Requirement: All lines with the word "definition" must be pulled from the entries below.

##### Data for review

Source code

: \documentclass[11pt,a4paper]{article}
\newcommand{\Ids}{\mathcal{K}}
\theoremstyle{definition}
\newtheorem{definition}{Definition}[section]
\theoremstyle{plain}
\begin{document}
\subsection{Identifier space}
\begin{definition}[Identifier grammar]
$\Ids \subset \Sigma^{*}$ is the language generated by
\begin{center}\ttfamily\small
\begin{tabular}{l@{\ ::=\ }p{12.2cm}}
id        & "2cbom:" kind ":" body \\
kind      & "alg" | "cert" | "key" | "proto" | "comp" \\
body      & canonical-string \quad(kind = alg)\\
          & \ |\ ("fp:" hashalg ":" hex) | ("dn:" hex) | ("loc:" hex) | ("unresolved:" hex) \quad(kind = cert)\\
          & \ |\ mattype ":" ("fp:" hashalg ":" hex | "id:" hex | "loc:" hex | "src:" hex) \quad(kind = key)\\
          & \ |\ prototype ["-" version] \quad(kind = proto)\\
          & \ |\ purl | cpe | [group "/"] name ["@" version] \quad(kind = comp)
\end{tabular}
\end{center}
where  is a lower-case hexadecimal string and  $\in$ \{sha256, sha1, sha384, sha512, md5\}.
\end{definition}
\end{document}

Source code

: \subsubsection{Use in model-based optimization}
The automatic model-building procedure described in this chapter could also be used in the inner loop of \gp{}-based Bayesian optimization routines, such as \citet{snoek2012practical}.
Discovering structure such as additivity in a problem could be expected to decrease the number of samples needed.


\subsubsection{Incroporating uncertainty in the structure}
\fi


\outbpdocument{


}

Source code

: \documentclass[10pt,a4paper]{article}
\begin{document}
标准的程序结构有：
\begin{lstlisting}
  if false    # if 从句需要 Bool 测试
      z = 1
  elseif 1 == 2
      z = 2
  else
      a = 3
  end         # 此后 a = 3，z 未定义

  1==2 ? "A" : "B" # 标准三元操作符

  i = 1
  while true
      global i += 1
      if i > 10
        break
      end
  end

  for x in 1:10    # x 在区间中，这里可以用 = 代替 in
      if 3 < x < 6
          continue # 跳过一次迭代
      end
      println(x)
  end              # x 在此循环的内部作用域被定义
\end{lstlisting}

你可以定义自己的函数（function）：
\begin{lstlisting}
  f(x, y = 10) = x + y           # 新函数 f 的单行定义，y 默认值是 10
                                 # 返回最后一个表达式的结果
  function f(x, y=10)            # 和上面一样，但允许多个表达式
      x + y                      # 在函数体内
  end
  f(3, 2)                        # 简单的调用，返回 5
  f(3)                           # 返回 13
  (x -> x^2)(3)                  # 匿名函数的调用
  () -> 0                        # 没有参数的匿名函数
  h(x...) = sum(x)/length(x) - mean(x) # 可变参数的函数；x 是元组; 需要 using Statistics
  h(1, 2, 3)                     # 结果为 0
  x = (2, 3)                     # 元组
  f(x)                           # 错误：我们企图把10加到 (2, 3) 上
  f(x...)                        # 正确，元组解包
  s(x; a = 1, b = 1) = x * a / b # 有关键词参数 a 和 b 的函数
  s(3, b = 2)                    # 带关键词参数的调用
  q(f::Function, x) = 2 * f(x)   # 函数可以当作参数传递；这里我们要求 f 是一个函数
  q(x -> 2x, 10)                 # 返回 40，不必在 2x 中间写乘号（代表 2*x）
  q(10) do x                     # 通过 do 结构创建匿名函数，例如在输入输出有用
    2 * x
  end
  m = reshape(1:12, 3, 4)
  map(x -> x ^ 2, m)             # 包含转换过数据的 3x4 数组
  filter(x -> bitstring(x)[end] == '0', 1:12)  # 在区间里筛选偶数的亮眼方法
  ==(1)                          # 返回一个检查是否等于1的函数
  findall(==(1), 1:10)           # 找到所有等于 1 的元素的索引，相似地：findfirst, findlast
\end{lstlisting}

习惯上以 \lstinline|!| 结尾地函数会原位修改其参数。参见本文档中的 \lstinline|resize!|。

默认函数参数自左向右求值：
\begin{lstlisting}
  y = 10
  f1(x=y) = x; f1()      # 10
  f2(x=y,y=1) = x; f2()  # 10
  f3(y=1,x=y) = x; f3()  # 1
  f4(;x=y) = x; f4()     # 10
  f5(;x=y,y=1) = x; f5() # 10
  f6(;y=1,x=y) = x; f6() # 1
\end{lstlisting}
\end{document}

##########

Completed task:
\theoremstyle{definition}
\newtheorem{definition}{Definition}[section]
\begin{definition}[Identifier grammar]
\end{definition}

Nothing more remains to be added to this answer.